SA: A nation of criminals

2010-05-12 00:00

I’M fed up with mealy- mouthed people bleating on about how they won’t read the newspaper or watch the news on TV because “it’s so negative and it’s always about crime”.

If one more person in a supermarket queue, over a dinner table or in the school car park launches into a self-righteous rant about “them” and what “they” are doing to “us”, I think I may do something I’ll regret, probably more than they will.

Unfortunately, Jacob Zuma wasn’t the right person to launch a moral crusade, but he had a point. I genuinely lament the fact that the importance of what the president was trying to suggest was lost in the ensuing hullabaloo over his personal integrity. I admit that if they hooked him up to a lie detector machine it would probably blow a fuse before the operator got to ask the first question. If Mr Fixit and his team tried the same trick on many of those who run or used to run “Not The City of Choice” they’d have a hard time finding enough machines, let alone the power to run them. Best they not try this in Hilton as the electricity might go off just as they get to the juicy bits. But I digress.
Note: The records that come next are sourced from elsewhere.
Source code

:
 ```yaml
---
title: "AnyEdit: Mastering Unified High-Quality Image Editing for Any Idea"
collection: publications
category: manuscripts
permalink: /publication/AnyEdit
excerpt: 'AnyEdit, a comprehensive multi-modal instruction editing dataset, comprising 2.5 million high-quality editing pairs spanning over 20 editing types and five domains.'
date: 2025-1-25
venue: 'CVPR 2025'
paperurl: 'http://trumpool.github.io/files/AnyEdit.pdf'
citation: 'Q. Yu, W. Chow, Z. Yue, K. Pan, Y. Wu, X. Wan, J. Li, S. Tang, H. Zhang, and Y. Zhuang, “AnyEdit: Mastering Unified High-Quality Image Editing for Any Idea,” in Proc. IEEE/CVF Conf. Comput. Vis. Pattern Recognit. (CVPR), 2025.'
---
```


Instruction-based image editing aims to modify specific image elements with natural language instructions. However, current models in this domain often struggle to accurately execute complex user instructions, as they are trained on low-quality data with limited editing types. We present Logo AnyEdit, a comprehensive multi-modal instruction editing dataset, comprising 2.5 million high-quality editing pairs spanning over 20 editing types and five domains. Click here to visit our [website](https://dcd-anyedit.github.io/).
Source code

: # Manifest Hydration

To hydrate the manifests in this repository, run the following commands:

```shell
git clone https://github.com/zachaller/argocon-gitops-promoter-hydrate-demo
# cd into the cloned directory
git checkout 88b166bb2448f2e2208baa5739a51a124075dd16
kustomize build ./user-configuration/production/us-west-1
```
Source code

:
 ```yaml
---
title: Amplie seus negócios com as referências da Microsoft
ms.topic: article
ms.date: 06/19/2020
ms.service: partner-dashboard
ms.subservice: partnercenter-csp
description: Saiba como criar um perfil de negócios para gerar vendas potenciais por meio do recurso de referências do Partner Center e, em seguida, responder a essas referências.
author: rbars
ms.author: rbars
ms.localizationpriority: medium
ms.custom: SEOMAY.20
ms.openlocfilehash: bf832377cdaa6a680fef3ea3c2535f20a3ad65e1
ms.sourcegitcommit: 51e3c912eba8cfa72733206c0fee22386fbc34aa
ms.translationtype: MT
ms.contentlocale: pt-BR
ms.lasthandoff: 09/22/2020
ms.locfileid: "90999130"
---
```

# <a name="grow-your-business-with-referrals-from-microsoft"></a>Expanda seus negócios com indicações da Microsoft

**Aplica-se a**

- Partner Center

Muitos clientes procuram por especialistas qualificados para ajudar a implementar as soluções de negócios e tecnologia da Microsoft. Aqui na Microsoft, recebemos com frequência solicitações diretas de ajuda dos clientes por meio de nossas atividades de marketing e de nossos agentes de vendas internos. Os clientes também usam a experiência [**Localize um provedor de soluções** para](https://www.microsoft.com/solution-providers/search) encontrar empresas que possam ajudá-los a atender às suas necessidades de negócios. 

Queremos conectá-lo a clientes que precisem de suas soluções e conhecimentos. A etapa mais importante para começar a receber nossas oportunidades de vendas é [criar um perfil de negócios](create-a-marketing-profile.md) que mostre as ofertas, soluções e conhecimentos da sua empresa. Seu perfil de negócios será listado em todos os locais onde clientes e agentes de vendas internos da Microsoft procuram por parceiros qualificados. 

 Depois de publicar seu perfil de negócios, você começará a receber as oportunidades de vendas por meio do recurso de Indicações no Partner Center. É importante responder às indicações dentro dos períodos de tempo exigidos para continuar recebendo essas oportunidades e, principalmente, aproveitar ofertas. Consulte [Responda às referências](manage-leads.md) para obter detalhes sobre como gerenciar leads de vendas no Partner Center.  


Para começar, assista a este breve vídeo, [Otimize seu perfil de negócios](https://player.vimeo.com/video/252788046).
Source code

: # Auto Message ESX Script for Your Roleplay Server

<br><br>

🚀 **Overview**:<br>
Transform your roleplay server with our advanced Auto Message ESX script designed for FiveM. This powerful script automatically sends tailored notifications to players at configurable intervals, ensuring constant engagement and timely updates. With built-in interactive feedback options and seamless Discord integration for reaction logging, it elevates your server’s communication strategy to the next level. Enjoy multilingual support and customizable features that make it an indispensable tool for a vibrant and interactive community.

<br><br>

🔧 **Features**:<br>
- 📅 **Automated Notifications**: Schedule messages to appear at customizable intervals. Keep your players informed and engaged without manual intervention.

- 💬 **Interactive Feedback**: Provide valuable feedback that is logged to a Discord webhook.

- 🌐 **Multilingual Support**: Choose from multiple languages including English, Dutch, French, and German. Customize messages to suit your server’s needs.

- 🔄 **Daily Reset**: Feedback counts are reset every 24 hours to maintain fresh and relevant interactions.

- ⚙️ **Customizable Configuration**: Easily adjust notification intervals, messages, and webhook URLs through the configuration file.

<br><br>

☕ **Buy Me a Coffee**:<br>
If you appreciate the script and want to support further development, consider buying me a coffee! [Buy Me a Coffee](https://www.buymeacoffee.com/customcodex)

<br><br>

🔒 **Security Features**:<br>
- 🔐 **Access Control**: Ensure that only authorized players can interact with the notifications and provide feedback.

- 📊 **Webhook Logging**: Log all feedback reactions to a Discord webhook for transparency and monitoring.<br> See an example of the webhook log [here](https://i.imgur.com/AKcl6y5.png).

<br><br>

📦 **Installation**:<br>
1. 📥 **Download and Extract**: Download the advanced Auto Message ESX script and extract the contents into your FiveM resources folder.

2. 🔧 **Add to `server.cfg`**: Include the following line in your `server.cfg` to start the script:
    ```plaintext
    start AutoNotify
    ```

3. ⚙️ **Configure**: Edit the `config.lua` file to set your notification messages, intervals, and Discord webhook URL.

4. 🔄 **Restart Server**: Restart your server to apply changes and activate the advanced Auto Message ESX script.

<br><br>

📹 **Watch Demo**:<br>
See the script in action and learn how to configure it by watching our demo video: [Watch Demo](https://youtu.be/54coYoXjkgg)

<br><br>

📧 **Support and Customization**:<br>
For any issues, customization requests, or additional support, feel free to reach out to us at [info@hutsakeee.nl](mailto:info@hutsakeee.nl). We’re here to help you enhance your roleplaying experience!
Criminals are not only those whose activities make it into the press. They are just the very few whom the authorities manage to catch up with, closely followed by the media. To all those who whitter away about “declining moral standards”, etc., while standing on what they think is the moral high ground, I want to suggest that most, if not all of us, are criminals. This is a nation of lawbreakers.

There’s an old joke that illustrates my point. It’s about a dad who gets angry with his son when he gets caught stealing pencils at school. The father ends his lecture about “letting down the family name, etc.”, with a telling parting comment: “After all, son, all you needed to do was tell me you needed stationery and I’d have brought you some from work.”

We are a nation of lawbreakers because we routinely behave in ways that infringe or ignore the law. Stories are legion about locals who emigrate to more law-abiding countries and find themselves in trouble when they behave as they did back home. Many an ex- South African has discovered that jaywalking in Canada, drinking and driving in Australia and violating parking regulations in the UK really are illegal and they suffer the consequences accordingly. I bet that the average South African breaks the law several times every day in the course of his or her daily routine. We are a nation of lawless drivers; we reproduce copyrighted books, CDs and DVDs; we buy pirated and cheap knock-off goods; we try to evade the tax authorities; we routinely steal time, property and money from our employers; and we desecrate the environment.

As parents of young children, we engage daily in the challenge of trying to teach Anna and Jason moral principles. Our responsibility is to help them grow into adults who carry an internalised set of values so that their desire to behave ethically is driven from within, not by the external fear of getting caught. We want them to grow into people who behave honourably even when no one is watching, simply, but powerfully, because “it is the right thing to do”. The value of personal integrity is more than “above rubies” and it’s a commodity that’s clearly in short supply in this country.

If we all started asking ourselves, every day, the simple question: “Is this the right thing to do?” I have no doubt that our entire society would be all the better for it.